[Dataset entries]
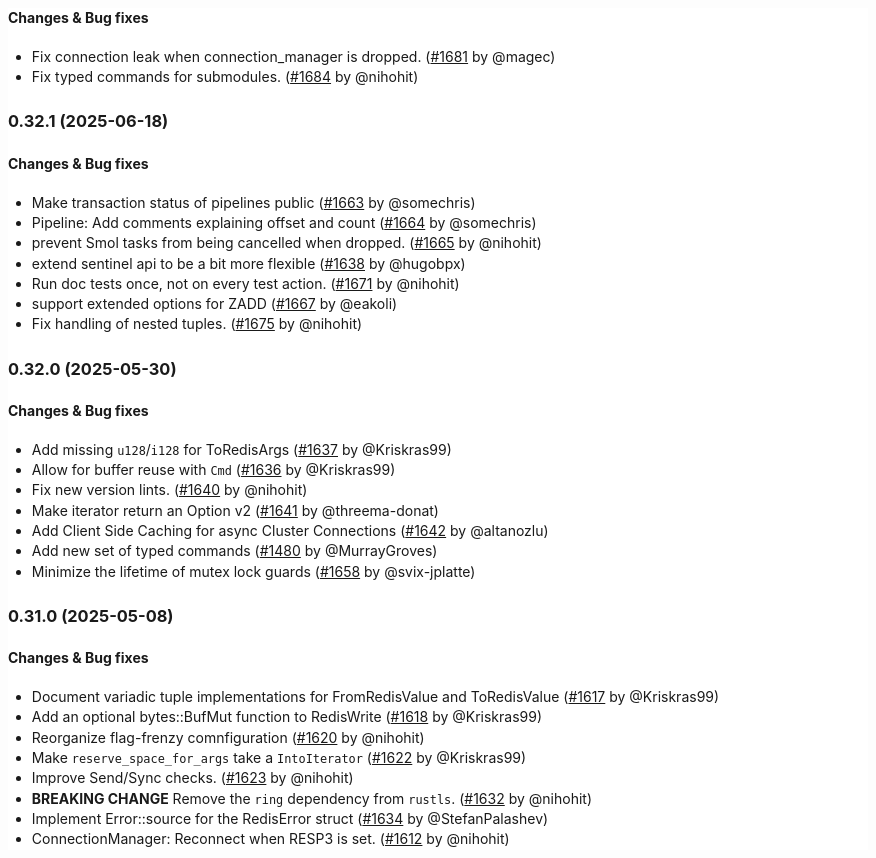 #### Changes & Bug fixes

* Fix connection leak when connection_manager is dropped. ([#1681](https://github.com/redis-rs/redis-rs/pull/1681) by @magec)
* Fix typed commands for submodules. ([#1684](https://github.com/redis-rs/redis-rs/pull/1684) by @nihohit)

### 0.32.1 (2025-06-18)

#### Changes & Bug fixes

* Make transaction status of pipelines public ([#1663](https://github.com/redis-rs/redis-rs/pull/1663) by @somechris)
* Pipeline: Add comments explaining offset and count ([#1664](https://github.com/redis-rs/redis-rs/pull/1664) by @somechris)
* prevent Smol tasks from being cancelled when dropped. ([#1665](https://github.com/redis-rs/redis-rs/pull/1665) by @nihohit)
* extend sentinel api to be a bit more flexible ([#1638](https://github.com/redis-rs/redis-rs/pull/1638) by @hugobpx)
* Run doc tests once, not on every test action. ([#1671](https://github.com/redis-rs/redis-rs/pull/1671) by @nihohit)
* support extended options for ZADD ([#1667](https://github.com/redis-rs/redis-rs/pull/1667) by @eakoli)
* Fix handling of nested tuples. ([#1675](https://github.com/redis-rs/redis-rs/pull/1675) by @nihohit)

### 0.32.0 (2025-05-30)

#### Changes & Bug fixes

* Add missing `u128`/`i128` for ToRedisArgs ([#1637](https://github.com/redis-rs/redis-rs/pull/1637) by @Kriskras99)
* Allow for buffer reuse with `Cmd` ([#1636](https://github.com/redis-rs/redis-rs/pull/1636) by @Kriskras99)
* Fix new version lints. ([#1640](https://github.com/redis-rs/redis-rs/pull/1640) by @nihohit)
* Make iterator return an Option<RedisResult> v2 ([#1641](https://github.com/redis-rs/redis-rs/pull/1641) by @threema-donat)
* Add Client Side Caching for async Cluster Connections ([#1642](https://github.com/redis-rs/redis-rs/pull/1642) by @altanozlu)
* Add new set of typed commands ([#1480](https://github.com/redis-rs/redis-rs/pull/1480) by @MurrayGroves)
* Minimize the lifetime of mutex lock guards ([#1658](https://github.com/redis-rs/redis-rs/pull/1658) by @svix-jplatte)

### 0.31.0 (2025-05-08)

#### Changes & Bug fixes

* Document variadic tuple implementations for FromRedisValue and ToRedisValue ([#1617](https://github.com/redis-rs/redis-rs/pull/1617) by @Kriskras99)
* Add an optional bytes::BufMut function to RedisWrite ([#1618](https://github.com/redis-rs/redis-rs/pull/1618) by @Kriskras99)
* Reorganize flag-frenzy comnfiguration ([#1620](https://github.com/redis-rs/redis-rs/pull/1620) by @nihohit)
* Make `reserve_space_for_args` take a `IntoIterator` ([#1622](https://github.com/redis-rs/redis-rs/pull/1622) by @Kriskras99)
* Improve Send/Sync checks. ([#1623](https://github.com/redis-rs/redis-rs/pull/1623) by @nihohit)
* **BREAKING CHANGE** Remove the `ring` dependency from `rustls`. ([#1632](https://github.com/redis-rs/redis-rs/pull/1632) by @nihohit)
* Implement Error::source for the RedisError struct ([#1634](https://github.com/redis-rs/redis-rs/pull/1634) by @StefanPalashev)
* ConnectionManager: Reconnect when RESP3 is set. ([#1612](https://github.com/redis-rs/redis-rs/pull/1612) by @nihohit)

* [Problem]:
Take the records above from their first line through the line with "Pipeline: Add comments" and set those lines down word for word, minus the pictures.

* [Exercise solution]:
 #### Changes & Bug fixes

* Fix connection leak when connection_manager is dropped. ([#1681](https://github.com/redis-rs/redis-rs/pull/1681) by @magec)
* Fix typed commands for submodules. ([#1684](https://github.com/redis-rs/redis-rs/pull/1684) by @nihohit)

### 0.32.1 (2025-06-18)

#### Changes & Bug fixes

* Make transaction status of pipelines public ([#1663](https://github.com/redis-rs/redis-rs/pull/1663) by @somechris)
* Pipeline: Add comments explaining offset and count ([#1664](https://github.com/redis-rs/redis-rs/pull/1664) by @somechris)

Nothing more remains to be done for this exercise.